• **DIRECTIONS FOR THIS TASK**
Your answer is one number, how many lines in the entries include "client".
------------------------
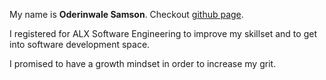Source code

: My name is **Oderinwale Samson**. Checkout [github page](https://github.com/samzyconcepts).

I registered for ALX Software Engineering to improve my skillset and to get into software development space.

I promised to have a growth mindset in order to increase my grit.
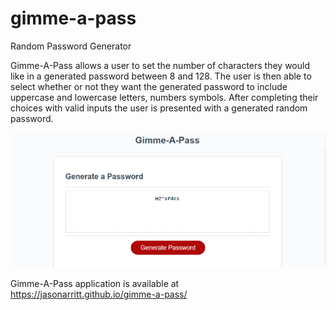 # gimme-a-pass
Random Password Generator

Gimme-A-Pass allows a user to set the number of characters they would like in a generated password between 8 and 128. The user is then able to select whether or not they want the generated password to include uppercase and lowercase letters, numbers symbols. After completing their choices with valid inputs the user is presented with a generated random password.

![](./Assets/gimme-a-pass-screenshot.png)

Gimme-A-Pass application is available at <https://jasonarritt.github.io/gimme-a-pass/>
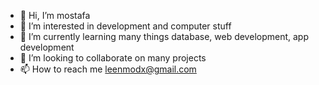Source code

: - 👋 Hi, I’m mostafa
- 👀 I’m interested in development and computer stuff
- 🌱 I’m currently learning many things database, web development, app development
- 💞️ I’m looking to collaborate on many projects
- 📫 How to reach me leenmodx@gmail.com

<!---
mostafaa2001/mostafaa2001 is a ✨ special ✨ repository because its `README.md` (this file) appears on your GitHub profile.
You can click the Preview link to take a look at your changes.
--->
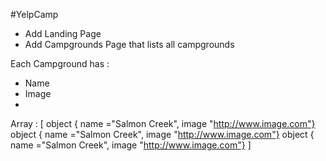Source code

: #YelpCamp

* Add Landing Page
* Add Campgrounds Page that lists all campgrounds

Each Campground has :
* Name
* Image
* 

Array :
[ 
    object { name ="Salmon Creek", image "http://www.image.com"}
    object { name ="Salmon Creek", image "http://www.image.com"}
    object { name ="Salmon Creek", image "http://www.image.com"}
]
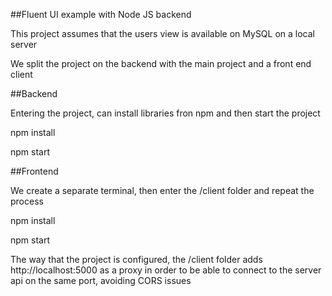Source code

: ##Fluent UI example with Node JS backend

This project assumes that the users view is available on MySQL on a local server

We split the project on the backend with the main project and a front end client

##Backend

Entering the project, can install libraries fron npm and then start the project

npm install

npm start

##Frontend

We create a separate terminal, then enter the /client folder and repeat the process

npm install

npm start

The way that the project is configured, the /client folder adds http://localhost:5000 as a proxy in order to be able to connect to the server api on the same port, avoiding CORS issues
------------------------
• **SOLUTION**
3